We continue to tell stories about our brave and fearless Innovecsers, who make every effort to fight evil and protect their homeland. Today we dedicate this blog post to Michael Beelar, VP Supply Chain & Logistics at Innovecs, who chose to make a change and get engaged in volunteering activity in Poland.
Besides being a high-class pro, Michael is a compassionate, supportive and caring person that Innovecs is lucky to have on board. Here is his own wartime experience.
— The news about the war was devastating for all Ukrainians, wherever they were at that moment. What were your first thoughts and feelings when you heard about it?
— After my initial feelings of horror and anger, my thoughts turned to the people of Ukraine and my colleagues. Since I started at Innovecs, I have grown to love Ukraine and its people, so I couldn’t believe any country could devise a premeditated and unprovoked attack on such a peace-loving country and culture. It still sickens me today.
— Have you ever been involved in any kind of volunteering?
— I volunteer here at home in Texas for charity events, homeless shelters, and counseling young people. Volunteering has been such a rewarding experience for me that I want to do more. So when the invasion happened, I knew that there would be a flood of Ukrainians going to Romania, Hungary, Slovakia, and Poland, which are NATO countries. So, in March, I went to Warsaw to help people trying to get to the USA because I knew the process at the US Embassy and could assist. I spent many days in long lines at the US Embassy in the freezing cold.
— How has your life changed since the escalation of the russian invasion?
— Everything has changed in my life because of my close ties to Ukraine. I am more empathetic and patient with people who may be having problems I’m not aware of. My everyday work life hasn’t changed much, but my communications with my colleagues have been more of a challenge because they are in different parts of the world now — primarily Eastern and Western Europe.
— What do you think of your role in helping people during this war?
— Humanitarian aid is a focus of mine because I will always remember the faces of the people I’ve been able to help. I also hope that if I ever need assistance, someone will be there to help me. In the case of Ukraine, war equates to terrorism and genocide. I cannot stand by and watch innocent people being killed without acting on it. There are many charitable organizations in the USA and abroad that there is no excuse to turn a blind eye to the atrocities being committed and the threat russia poses.
— Helping people during challenging times means being strong and channeling your attention to other people’s problems. Where do you get this strength from?
— My compassion for people comes from the volunteer work I’ve provided here at home in Texas. However, the needs and circumstances of the Ukrainian people are so much greater than any cause or tragedy I have seen before.

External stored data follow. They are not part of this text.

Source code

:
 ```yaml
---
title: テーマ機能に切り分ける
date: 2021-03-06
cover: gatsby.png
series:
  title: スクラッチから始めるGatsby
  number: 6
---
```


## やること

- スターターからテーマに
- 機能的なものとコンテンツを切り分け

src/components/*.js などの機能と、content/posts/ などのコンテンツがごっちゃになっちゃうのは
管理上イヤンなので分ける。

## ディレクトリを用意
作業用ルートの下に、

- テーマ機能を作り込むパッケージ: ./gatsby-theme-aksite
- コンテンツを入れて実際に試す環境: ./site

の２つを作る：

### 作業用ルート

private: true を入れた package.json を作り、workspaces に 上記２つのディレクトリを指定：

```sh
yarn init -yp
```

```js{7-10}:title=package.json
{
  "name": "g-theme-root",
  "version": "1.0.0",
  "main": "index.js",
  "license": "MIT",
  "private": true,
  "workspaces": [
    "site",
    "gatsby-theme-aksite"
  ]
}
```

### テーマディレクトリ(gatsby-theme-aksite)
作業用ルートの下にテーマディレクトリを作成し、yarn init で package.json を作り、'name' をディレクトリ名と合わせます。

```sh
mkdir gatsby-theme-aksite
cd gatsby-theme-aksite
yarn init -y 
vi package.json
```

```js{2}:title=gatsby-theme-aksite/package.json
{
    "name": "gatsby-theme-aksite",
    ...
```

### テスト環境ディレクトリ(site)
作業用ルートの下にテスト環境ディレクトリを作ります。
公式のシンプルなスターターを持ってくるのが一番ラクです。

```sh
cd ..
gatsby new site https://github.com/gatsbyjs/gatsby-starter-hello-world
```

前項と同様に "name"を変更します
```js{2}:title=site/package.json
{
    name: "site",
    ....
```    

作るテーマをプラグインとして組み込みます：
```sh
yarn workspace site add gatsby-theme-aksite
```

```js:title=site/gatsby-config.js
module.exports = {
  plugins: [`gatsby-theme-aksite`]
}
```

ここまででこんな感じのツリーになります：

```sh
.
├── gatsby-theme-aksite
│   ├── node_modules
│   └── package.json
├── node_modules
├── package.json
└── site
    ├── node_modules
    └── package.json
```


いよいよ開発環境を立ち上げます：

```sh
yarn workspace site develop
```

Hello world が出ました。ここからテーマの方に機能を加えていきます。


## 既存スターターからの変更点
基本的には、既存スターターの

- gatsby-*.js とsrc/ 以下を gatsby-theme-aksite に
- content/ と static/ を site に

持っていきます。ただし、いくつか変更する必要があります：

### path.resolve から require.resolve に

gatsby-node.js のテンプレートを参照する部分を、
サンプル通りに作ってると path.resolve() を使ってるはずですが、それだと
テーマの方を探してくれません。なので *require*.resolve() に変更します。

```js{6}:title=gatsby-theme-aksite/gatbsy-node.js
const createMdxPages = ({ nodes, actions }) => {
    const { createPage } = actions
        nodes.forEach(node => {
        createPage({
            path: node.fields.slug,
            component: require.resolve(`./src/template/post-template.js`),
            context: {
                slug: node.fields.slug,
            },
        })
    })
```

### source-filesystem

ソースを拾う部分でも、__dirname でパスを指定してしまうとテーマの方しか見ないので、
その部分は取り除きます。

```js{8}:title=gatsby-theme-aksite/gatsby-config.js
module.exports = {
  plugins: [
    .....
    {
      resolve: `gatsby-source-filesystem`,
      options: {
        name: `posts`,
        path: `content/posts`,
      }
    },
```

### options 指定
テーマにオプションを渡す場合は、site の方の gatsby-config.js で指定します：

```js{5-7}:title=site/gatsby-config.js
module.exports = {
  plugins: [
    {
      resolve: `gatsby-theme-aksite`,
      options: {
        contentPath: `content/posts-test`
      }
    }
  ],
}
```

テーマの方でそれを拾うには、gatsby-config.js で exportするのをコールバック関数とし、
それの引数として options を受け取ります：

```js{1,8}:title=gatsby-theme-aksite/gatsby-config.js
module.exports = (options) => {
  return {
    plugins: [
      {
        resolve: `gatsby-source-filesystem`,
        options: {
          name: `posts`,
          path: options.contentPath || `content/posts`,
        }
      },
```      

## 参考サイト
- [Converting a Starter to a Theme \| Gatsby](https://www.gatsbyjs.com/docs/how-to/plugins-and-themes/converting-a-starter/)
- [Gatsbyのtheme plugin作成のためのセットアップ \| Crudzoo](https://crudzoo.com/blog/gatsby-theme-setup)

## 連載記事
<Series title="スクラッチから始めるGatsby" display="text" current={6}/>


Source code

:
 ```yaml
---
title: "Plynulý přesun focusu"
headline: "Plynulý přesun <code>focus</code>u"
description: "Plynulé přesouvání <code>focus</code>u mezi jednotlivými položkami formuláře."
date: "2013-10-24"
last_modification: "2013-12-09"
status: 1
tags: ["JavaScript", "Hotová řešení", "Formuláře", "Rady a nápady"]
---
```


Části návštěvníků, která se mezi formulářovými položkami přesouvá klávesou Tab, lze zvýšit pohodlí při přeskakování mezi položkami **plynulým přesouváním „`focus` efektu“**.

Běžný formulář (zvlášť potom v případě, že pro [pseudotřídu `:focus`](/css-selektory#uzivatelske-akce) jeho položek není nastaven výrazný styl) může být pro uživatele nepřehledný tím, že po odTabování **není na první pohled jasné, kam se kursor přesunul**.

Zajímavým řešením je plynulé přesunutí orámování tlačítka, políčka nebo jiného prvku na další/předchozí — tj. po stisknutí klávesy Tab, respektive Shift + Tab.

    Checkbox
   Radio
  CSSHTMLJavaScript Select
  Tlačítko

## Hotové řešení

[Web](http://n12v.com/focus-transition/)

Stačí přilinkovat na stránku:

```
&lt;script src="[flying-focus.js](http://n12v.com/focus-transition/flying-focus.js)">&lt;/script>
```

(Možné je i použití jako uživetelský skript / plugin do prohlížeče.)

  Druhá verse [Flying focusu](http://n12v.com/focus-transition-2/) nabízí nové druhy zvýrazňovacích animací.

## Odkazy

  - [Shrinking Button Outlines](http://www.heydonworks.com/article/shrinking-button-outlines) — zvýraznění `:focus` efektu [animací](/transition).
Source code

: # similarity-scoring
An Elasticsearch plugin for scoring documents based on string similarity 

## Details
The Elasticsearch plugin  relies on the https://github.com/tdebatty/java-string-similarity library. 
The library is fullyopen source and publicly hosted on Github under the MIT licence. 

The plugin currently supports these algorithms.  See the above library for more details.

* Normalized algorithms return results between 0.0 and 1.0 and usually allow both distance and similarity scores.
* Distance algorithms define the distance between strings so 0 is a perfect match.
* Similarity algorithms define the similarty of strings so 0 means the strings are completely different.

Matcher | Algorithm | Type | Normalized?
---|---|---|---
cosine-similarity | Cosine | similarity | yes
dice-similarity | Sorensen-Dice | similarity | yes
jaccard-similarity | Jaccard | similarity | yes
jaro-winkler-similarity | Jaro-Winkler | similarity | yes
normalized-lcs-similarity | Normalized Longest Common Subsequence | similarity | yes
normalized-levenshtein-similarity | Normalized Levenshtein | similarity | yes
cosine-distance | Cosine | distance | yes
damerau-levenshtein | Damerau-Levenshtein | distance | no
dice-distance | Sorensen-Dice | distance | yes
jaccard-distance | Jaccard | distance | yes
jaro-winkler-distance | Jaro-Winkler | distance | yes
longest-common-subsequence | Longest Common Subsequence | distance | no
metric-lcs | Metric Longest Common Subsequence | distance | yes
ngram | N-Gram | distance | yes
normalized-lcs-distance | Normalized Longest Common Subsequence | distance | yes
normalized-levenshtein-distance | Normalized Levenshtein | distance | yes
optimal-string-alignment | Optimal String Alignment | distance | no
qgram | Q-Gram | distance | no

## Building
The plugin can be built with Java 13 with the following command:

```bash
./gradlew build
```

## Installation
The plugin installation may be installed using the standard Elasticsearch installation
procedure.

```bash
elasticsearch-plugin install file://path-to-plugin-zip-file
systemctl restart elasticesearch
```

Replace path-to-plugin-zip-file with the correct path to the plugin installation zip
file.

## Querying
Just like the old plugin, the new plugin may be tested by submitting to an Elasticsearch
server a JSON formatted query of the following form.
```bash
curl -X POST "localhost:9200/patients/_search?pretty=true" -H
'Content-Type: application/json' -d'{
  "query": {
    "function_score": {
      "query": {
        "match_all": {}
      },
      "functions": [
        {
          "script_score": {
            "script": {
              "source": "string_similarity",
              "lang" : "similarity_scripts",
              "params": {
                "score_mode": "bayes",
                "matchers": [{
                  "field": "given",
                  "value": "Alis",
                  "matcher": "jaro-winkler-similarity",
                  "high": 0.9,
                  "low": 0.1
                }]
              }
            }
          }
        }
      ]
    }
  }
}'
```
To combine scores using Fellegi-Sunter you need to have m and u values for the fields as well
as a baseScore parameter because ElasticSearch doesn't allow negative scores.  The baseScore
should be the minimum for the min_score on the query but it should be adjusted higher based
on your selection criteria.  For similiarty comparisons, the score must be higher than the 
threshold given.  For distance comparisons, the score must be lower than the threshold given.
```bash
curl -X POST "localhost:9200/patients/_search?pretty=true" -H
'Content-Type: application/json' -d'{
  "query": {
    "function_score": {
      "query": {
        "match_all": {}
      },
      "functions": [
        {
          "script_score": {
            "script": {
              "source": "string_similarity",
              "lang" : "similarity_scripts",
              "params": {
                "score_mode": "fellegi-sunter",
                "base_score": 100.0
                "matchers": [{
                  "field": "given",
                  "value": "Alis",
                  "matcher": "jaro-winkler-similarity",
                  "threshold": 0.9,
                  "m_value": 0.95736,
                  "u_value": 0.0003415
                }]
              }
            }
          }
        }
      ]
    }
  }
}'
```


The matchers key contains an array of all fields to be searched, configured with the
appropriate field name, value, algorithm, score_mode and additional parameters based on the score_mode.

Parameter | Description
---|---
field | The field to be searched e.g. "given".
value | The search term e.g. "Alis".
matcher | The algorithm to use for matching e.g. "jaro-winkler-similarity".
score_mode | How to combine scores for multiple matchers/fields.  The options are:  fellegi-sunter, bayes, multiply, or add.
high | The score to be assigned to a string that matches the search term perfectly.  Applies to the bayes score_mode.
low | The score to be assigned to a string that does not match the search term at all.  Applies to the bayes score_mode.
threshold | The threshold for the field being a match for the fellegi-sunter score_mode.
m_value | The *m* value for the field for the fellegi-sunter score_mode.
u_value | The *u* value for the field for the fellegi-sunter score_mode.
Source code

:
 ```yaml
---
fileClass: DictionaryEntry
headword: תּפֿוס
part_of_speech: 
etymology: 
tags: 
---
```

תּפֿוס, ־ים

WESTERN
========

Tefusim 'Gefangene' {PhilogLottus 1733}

I get my strength from my amazing tribe of Innovecsers in Ukraine, who show so much strength and courage in the face of danger and chaos.
— You probably saw stories of our employees. Have you changed your opinion about Innovecsers?
— First of all, I love Innovecsers. If anything, I have a stronger personal bond with my colleagues. I am always asking where they are, how they are doing, and what their plans are. I am very interested in what our people are doing.
— Can you tell us any particular case you’ve dealt with that impressed you the most?
— I was instructed to meet a young lady with her small child and mother at the train station in Warsaw, coming from the Ukrainian border. She had requested a ride to one of the refuge locations where she could get help. The three of them shared only one suitcase. The young mother was clearly not in her right mind and probably suffered from PTSD. It was heartbreaking but also reaffirming that the humanitarian work people are doing is actually making a difference.
— What are your next steps on the volunteering path?
— There are several organizations in Houston, TX, where I live, and I have found one that I think is helping the most. I plan to continue my efforts, but sometimes feel like the volunteer work I have done locally is child’s play compared to the humanitarian aid needed by Ukrainians.
— Has this experience taught you anything so far? Are there any lessons or conclusions?
— This experience has taught me to “never judge a book by its cover.” I have met many volunteers and refugees I would never have found in my everyday life. I must admit that when I meet new people, I sometimes judge them by how they look or talk. However, I have met some of the smartest, kindest, and most compassionate people doing volunteer work that are a lot different from me. Today I cherish and respect those differences.
— Maybe you would like to provide some support and encouragement for our teammates and all the Ukrainians? If so, be our guest.
— To my tribe of Innovecsers in Ukraine, be proud of who you are and stay strong!